§ SOURCE RECORDS
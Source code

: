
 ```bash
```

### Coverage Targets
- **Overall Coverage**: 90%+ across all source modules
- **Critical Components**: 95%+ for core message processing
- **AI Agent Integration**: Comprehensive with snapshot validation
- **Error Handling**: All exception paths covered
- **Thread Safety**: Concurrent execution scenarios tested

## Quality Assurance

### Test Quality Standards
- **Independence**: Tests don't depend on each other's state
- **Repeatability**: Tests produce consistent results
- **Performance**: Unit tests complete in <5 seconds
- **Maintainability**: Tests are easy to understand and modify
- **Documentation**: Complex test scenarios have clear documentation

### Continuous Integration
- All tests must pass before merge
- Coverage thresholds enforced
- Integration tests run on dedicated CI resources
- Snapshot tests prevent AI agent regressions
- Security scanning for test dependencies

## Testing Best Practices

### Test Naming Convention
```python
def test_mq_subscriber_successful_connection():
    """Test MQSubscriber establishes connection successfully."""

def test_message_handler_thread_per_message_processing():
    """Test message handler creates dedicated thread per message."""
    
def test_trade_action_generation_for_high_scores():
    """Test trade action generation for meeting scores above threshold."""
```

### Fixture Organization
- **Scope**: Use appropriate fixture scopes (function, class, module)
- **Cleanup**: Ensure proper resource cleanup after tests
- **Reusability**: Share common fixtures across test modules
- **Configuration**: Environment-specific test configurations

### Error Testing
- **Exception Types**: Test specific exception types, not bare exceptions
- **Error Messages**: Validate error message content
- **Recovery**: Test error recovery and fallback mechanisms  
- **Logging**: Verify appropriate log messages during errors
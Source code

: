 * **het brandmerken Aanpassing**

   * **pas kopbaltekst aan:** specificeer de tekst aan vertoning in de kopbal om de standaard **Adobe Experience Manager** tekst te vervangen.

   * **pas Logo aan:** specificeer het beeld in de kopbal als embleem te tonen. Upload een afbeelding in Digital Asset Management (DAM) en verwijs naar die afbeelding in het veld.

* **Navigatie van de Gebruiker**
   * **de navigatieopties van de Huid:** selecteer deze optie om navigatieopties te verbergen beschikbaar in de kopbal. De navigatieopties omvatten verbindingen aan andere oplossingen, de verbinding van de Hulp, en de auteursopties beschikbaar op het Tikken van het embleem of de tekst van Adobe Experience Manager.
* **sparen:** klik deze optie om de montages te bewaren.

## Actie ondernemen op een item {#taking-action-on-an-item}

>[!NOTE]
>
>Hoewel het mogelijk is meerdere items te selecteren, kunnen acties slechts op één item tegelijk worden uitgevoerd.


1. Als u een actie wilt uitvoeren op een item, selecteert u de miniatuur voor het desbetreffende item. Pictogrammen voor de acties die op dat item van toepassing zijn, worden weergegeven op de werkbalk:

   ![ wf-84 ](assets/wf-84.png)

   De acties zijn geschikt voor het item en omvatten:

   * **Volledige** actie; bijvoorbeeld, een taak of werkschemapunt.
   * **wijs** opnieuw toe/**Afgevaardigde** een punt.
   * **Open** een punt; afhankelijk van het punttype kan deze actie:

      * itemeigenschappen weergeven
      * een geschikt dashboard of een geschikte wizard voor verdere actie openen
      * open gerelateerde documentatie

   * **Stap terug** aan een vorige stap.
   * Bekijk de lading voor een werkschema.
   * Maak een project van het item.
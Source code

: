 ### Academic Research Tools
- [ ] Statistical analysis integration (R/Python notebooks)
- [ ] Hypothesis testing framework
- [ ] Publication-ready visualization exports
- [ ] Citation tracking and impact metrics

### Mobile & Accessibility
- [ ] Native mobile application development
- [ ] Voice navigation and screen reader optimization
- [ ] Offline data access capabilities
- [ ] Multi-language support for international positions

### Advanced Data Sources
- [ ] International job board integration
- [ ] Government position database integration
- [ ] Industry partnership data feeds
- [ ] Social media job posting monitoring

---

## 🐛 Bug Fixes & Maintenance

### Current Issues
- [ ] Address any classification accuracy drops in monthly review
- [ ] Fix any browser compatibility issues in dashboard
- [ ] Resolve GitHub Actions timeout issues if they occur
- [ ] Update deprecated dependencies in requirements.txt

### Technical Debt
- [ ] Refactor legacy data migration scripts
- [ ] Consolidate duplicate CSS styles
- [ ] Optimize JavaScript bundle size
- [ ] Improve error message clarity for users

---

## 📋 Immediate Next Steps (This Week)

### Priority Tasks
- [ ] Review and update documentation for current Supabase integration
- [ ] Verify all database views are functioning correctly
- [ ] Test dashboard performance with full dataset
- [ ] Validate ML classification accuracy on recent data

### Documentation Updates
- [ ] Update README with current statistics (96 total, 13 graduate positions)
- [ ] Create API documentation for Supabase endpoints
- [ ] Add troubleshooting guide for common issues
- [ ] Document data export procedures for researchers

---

§ TASK INSTRUCTIONS
In the data above, find the line that contains "- **Repeatability**: Tests", then reproduce exactly every line from the first line through that line.

§ ANSWER FOR THE TASK
Source code

:
 ```bash
```

### Coverage Targets
- **Overall Coverage**: 90%+ across all source modules
- **Critical Components**: 95%+ for core message processing
- **AI Agent Integration**: Comprehensive with snapshot validation
- **Error Handling**: All exception paths covered
- **Thread Safety**: Concurrent execution scenarios tested

## Quality Assurance

### Test Quality Standards
- **Independence**: Tests don't depend on each other's state
- **Repeatability**: Tests produce consistent results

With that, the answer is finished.